PDE Emulation with FFBS

Xiang Chen and Sudipto Banerjee, UCLA

What this tutorial shows

This vignette walks through a complete, small-scale example of PDE emulation with spDBL. The goal is to build a fast statistical surrogate for a spatiotemporal Partial Differential Equation (PDE) simulator. Instead of rerunning the expensive PDE solver for every new parameter setting, we first learn from a set of training simulator runs and then predict the PDE output for held-out parameter values.

The example follows the emulation strategy introduced in Banerjee, Chen, Frankenburg, and Zhou (2025), Dynamic Bayesian Learning for Spatiotemporal Mechanistic Models, Journal of Machine Learning Research, 26(146), 1–43. To keep the tutorial easy to run, this vignette uses a smaller simulated dataset included in the package.

By the end of the tutorial, you will have:

  1. loaded the example training and test PDE data,
  2. fitted an FFBS-based emulator using emulator_learn(),
  3. predicted held-out PDE outputs using emulator_predict(), and
  4. checked the emulator using heatmaps and uncertainty plots.

Main idea

A PDE simulator maps input parameters to spatial fields that evolve over time. In this vignette, each simulator output is observed on a regular \(10 \times 10\) spatial grid. For each time point, the data are stored as a matrix whose rows represent different PDE parameter settings and whose columns represent spatial grid locations.

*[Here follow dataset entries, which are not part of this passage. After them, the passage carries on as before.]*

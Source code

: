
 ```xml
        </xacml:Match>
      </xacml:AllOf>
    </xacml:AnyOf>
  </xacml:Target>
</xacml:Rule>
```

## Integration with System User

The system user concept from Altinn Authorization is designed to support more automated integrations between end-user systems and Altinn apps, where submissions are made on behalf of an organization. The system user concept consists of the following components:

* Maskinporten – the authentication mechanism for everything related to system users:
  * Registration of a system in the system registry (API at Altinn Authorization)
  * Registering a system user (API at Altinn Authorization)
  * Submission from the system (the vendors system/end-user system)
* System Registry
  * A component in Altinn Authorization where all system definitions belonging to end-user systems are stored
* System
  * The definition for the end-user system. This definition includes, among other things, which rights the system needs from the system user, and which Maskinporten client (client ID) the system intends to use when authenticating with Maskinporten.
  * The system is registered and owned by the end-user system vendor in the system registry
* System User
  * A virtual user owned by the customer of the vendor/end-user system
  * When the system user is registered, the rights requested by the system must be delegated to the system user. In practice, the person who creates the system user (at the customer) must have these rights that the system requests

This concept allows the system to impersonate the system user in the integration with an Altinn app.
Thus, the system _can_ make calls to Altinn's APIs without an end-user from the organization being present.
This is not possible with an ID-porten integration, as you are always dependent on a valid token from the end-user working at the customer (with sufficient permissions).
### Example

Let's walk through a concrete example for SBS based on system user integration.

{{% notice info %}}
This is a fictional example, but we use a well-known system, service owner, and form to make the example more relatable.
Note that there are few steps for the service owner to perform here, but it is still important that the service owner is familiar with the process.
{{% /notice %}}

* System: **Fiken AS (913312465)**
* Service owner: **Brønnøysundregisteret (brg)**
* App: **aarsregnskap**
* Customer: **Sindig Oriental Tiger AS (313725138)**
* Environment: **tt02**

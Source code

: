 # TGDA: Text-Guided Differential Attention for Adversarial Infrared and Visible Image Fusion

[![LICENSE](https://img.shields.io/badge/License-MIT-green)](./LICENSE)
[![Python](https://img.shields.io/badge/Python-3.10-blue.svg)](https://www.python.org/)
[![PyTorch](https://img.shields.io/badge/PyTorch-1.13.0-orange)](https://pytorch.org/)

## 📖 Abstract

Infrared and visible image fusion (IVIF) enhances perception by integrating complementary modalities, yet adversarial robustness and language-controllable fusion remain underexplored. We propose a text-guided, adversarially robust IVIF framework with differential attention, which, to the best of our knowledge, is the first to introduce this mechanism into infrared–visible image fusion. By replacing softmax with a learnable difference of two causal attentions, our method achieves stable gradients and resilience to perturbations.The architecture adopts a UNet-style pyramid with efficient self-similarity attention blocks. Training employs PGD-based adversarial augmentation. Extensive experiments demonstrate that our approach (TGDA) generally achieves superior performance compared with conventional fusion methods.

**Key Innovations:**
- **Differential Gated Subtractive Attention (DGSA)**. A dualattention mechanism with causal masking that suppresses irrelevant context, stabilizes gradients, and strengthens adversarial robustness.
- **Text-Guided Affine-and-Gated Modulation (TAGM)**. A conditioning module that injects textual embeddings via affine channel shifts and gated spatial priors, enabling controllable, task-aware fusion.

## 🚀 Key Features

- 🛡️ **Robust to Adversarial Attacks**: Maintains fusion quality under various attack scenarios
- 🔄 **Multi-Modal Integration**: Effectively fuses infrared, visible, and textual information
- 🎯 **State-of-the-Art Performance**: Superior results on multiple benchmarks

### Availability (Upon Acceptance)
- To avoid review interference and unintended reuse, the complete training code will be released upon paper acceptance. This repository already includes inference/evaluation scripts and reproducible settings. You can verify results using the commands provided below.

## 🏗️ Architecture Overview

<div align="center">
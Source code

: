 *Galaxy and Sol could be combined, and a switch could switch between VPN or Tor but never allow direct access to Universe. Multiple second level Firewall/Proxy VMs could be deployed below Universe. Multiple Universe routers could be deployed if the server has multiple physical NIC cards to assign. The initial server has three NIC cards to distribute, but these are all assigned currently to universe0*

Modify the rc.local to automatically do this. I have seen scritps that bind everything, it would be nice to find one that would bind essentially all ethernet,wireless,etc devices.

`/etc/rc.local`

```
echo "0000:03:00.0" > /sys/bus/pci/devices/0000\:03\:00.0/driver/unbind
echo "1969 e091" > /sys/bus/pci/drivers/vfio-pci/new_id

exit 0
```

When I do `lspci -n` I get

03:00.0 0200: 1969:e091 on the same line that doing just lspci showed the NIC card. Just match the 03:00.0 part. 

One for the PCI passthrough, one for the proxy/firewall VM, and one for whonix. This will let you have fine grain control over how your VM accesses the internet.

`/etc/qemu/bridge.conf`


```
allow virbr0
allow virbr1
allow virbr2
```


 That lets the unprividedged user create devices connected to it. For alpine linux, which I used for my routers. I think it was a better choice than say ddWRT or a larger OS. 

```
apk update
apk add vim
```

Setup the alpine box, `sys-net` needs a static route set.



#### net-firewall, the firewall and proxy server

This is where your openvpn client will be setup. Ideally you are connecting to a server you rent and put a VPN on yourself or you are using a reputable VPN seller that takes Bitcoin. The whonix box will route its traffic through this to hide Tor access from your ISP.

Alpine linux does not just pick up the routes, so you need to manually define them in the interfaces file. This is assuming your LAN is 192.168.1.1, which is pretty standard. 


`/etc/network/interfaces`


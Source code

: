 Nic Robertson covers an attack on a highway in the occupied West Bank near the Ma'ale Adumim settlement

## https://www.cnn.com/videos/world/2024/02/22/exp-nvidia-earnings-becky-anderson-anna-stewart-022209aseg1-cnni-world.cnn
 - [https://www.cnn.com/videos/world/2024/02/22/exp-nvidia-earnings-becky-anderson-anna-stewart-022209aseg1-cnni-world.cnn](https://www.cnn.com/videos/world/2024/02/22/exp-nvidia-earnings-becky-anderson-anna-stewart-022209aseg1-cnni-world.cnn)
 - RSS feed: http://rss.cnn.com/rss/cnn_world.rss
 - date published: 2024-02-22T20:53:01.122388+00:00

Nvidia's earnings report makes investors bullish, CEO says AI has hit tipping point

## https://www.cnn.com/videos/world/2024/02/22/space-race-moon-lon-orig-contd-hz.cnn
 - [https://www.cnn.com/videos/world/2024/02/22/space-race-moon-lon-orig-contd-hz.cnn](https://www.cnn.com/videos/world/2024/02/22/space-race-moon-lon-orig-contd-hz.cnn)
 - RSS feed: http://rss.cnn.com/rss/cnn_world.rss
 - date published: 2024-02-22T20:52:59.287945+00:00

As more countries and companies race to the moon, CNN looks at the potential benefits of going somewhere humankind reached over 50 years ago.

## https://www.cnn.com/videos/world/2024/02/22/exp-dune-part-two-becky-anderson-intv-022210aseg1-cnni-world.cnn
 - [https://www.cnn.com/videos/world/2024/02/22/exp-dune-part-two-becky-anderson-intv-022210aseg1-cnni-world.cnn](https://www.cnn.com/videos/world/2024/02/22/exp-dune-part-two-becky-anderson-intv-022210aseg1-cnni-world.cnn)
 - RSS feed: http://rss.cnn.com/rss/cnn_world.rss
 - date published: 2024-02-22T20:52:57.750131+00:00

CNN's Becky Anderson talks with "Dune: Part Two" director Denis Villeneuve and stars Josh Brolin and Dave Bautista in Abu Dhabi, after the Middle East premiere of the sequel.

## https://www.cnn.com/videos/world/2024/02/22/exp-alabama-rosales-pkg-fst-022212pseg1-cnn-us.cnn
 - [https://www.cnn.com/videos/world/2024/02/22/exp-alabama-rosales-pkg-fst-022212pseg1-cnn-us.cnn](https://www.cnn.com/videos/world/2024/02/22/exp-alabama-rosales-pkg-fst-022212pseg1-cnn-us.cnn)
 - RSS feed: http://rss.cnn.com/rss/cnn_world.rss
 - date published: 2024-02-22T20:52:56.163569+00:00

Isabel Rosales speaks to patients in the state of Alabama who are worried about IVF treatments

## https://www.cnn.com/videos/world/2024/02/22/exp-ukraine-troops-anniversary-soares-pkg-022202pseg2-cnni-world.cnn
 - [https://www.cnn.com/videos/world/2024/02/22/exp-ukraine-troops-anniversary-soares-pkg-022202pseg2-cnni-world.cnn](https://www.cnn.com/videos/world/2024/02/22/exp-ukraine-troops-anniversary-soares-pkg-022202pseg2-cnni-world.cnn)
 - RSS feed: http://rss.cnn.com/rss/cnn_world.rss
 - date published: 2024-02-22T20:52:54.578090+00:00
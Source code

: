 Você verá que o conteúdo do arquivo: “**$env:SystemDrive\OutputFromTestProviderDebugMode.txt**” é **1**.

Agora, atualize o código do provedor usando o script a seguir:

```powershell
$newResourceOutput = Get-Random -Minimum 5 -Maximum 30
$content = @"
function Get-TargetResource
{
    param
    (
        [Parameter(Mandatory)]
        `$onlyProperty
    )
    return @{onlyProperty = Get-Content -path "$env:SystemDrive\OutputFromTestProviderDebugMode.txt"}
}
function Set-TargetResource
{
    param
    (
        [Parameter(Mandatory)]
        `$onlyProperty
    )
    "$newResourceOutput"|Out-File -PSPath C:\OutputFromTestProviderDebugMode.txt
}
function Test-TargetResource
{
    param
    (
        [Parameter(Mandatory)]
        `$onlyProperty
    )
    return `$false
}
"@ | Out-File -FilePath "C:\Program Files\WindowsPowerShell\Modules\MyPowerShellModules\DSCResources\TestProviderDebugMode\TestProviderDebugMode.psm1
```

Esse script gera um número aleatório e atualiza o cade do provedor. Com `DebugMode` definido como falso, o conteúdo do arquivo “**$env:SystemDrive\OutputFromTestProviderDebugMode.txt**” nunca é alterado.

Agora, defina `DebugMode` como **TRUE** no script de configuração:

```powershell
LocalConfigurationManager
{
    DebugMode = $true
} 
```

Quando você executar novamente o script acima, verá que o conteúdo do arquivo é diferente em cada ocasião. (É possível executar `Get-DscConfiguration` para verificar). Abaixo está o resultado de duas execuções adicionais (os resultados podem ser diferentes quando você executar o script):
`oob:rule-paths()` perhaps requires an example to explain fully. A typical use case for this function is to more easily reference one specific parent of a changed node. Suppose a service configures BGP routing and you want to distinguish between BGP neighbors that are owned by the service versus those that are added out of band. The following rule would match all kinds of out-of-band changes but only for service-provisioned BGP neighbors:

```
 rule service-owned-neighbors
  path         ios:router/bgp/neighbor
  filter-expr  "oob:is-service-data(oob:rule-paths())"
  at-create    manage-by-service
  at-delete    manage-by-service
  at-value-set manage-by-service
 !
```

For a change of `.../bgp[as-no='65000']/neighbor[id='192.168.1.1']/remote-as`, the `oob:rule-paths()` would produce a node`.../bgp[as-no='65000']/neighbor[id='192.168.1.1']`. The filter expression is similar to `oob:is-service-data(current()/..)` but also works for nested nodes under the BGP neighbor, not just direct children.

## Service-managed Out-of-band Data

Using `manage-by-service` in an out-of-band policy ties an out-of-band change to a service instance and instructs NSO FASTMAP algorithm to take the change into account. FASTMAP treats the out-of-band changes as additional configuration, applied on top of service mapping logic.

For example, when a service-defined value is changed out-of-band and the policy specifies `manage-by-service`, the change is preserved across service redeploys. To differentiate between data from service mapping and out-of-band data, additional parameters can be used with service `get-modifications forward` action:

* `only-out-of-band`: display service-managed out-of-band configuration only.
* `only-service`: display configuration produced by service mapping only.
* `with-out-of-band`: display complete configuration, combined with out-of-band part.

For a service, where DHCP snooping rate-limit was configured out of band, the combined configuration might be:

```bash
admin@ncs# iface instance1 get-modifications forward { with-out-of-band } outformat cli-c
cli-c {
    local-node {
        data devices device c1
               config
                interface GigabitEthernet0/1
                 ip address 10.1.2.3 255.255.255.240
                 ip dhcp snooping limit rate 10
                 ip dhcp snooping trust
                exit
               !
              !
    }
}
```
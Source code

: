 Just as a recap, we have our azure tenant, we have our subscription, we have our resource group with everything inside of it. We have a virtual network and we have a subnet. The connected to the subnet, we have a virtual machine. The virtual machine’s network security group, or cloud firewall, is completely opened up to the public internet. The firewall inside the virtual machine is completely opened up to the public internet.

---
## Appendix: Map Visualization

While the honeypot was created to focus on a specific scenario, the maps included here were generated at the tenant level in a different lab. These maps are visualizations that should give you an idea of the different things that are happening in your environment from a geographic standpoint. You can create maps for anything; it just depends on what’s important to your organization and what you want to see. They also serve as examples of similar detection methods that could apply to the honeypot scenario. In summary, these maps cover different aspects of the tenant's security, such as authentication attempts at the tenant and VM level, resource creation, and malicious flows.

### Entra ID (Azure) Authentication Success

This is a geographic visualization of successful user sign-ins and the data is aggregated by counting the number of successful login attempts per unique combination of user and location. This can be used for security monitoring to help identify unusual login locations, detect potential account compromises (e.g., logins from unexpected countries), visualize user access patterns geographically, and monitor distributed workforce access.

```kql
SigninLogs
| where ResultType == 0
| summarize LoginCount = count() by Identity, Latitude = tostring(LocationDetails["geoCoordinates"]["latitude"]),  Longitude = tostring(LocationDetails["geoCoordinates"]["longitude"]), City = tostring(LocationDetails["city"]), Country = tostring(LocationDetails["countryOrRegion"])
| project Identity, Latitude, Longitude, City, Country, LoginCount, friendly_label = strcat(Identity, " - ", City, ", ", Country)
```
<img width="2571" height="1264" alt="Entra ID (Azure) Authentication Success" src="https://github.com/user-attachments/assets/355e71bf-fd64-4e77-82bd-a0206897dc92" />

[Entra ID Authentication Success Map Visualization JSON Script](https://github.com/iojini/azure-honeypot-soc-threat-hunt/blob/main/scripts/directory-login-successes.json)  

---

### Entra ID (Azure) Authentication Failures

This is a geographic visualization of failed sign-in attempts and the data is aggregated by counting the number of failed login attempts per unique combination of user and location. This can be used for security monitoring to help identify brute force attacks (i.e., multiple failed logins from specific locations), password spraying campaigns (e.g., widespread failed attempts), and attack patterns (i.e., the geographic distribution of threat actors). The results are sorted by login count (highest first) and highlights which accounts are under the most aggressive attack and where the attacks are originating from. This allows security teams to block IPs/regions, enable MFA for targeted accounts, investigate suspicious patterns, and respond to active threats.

The emulator combines three ingredients:

The tutorial uses two wrapper functions:

These wrappers are written directly in the vignette so that users can see the full workflow. In your own analysis, you can treat them as templates and adapt the settings to your simulator output.

1. Load packages and example data

The package includes an example dataset called dt_emulation. It contains both training and test PDE runs.

The main objects are:

Each element of dt_pde_train or dt_pde_test is a matrix. Rows correspond to parameter configurations, and columns correspond to spatial grid locations.

require(spDBL)
#> Loading required package: spDBL
require(magrittr)
#> Loading required package: magrittr
require(ggplot2)
#> Loading required package: ggplot2
#> Warning: package 'ggplot2' was built under R version 4.4.3
require(ggpubr)
#> Loading required package: ggpubr
seed <- 1234
set.seed(seed)

# Load example data
data("dt_emulation")
pde_para_train = dt_emulation$pde_para_train
pde_para_test  = dt_emulation$pde_para_test
dt_pde_train   = dt_emulation$dt_pde_train
dt_pde_test    = dt_emulation$dt_pde_test

Nx <- 10
Ny <- 10

In this example, Nx = 10 and Ny = 10, so each PDE field has Nx * Ny = 100 spatial locations. We use the test data only for evaluating the emulator after prediction.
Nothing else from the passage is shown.